> Instructions for the task:
In the records below, find every line that contains "with" and list it.

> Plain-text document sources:
########

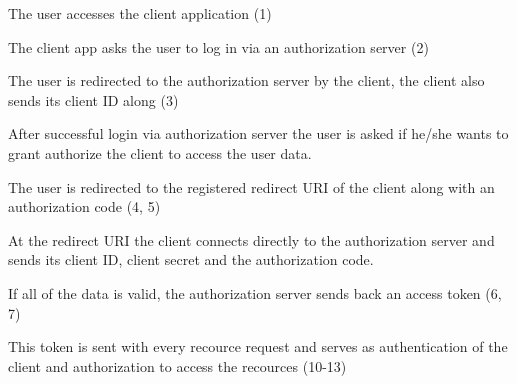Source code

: \begin{DoxyItemize}
\item \-The user accesses the client application (1)
\item \-The client app asks the user to log in via an authorization server (2)
\item \-The user is redirected to the authorization server by the client, the client also sends its client \-I\-D along (3)
\item \-After successful login via authorization server the user is asked if he/she wants to grant authorize the client to access the user data.\par
 \-The user is redirected to the registered redirect \-U\-R\-I of the client along with an authorization code (4, 5)
\item \-At the redirect \-U\-R\-I the client connects directly to the authorization server and sends its client \-I\-D, client secret and the authorization code.\par
 \-If all of the data is valid, the authorization server sends back an access token (6, 7)
\item \-This token is sent with every recource request and serves as authentication of the client and authorization to access the recources (10-\/13)
\end{DoxyItemize}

########

> Your solution:
 \-The user is redirected to the registered redirect \-U\-R\-I of the client along with an authorization code (4, 5)
\item \-This token is sent with every recource request and serves as authentication of the client and authorization to access the recources (10-\/13)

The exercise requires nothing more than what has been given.